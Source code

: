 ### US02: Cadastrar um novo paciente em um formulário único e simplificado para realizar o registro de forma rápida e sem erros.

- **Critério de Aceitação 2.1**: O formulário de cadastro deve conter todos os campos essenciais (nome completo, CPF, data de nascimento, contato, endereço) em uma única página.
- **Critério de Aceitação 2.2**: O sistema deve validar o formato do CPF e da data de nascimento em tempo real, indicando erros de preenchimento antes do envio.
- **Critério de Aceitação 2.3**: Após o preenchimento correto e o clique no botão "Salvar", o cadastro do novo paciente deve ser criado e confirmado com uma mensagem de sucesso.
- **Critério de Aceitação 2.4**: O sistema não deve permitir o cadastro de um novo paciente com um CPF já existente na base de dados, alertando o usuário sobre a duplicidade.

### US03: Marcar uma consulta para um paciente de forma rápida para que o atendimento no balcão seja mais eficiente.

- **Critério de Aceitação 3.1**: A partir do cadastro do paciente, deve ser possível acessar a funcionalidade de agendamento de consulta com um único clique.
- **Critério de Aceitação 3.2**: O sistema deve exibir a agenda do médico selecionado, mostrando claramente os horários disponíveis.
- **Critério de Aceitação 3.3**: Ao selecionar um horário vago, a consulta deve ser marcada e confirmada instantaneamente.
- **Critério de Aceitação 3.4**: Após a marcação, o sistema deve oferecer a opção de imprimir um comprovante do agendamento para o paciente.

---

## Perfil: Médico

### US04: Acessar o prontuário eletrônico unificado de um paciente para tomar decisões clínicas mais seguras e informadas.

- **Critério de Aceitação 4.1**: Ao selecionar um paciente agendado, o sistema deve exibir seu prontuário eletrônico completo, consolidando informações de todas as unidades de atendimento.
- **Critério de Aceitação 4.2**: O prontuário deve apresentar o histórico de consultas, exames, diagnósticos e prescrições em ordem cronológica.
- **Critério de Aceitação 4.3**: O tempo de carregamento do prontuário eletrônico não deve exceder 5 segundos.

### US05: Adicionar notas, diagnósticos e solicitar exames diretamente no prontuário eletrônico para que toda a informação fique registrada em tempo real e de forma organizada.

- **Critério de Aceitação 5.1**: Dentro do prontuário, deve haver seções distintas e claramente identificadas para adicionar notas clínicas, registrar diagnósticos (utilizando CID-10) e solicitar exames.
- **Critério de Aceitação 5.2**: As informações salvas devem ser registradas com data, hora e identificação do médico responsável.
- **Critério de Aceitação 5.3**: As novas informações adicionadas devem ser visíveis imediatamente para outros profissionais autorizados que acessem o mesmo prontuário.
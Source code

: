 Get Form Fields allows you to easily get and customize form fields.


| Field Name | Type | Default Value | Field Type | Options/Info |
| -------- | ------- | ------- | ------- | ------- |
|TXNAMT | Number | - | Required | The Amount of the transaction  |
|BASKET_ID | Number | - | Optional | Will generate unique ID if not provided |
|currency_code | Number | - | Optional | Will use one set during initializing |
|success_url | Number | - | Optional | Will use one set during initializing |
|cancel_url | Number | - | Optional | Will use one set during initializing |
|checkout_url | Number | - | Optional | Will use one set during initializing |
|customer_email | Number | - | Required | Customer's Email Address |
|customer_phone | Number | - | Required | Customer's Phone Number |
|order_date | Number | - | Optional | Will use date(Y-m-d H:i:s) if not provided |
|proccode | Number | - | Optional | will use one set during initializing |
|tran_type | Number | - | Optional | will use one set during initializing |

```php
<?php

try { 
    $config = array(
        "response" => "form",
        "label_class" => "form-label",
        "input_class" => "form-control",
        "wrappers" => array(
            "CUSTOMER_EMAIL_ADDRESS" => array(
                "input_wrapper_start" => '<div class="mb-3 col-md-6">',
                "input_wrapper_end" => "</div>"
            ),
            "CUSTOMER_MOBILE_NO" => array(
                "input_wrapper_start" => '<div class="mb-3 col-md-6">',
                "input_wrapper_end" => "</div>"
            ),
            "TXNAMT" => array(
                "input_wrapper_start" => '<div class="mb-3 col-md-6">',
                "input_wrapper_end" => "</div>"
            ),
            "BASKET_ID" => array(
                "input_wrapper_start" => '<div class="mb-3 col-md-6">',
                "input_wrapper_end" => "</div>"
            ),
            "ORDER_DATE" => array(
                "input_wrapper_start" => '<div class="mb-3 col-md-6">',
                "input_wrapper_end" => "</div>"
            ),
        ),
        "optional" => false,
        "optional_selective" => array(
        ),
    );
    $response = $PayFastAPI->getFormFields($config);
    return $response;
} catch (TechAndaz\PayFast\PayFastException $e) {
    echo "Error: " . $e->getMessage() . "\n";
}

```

◆ **WHAT NEEDS TO BE DONE**: Extract exactly the leading lines of the data, stopping at and including the line with "- **Critério de Aceitação 3.2**: O".

◆ **RESPONSE TO THIS TASK**:
Source code

: ### US02: Cadastrar um novo paciente em um formulário único e simplificado para realizar o registro de forma rápida e sem erros.

- **Critério de Aceitação 2.1**: O formulário de cadastro deve conter todos os campos essenciais (nome completo, CPF, data de nascimento, contato, endereço) em uma única página.
- **Critério de Aceitação 2.2**: O sistema deve validar o formato do CPF e da data de nascimento em tempo real, indicando erros de preenchimento antes do envio.
- **Critério de Aceitação 2.3**: Após o preenchimento correto e o clique no botão "Salvar", o cadastro do novo paciente deve ser criado e confirmado com uma mensagem de sucesso.
- **Critério de Aceitação 2.4**: O sistema não deve permitir o cadastro de um novo paciente com um CPF já existente na base de dados, alertando o usuário sobre a duplicidade.

### US03: Marcar uma consulta para um paciente de forma rápida para que o atendimento no balcão seja mais eficiente.

- **Critério de Aceitação 3.1**: A partir do cadastro do paciente, deve ser possível acessar a funcionalidade de agendamento de consulta com um único clique.
- **Critério de Aceitação 3.2**: O sistema deve exibir a agenda do médico selecionado, mostrando claramente os horários disponíveis.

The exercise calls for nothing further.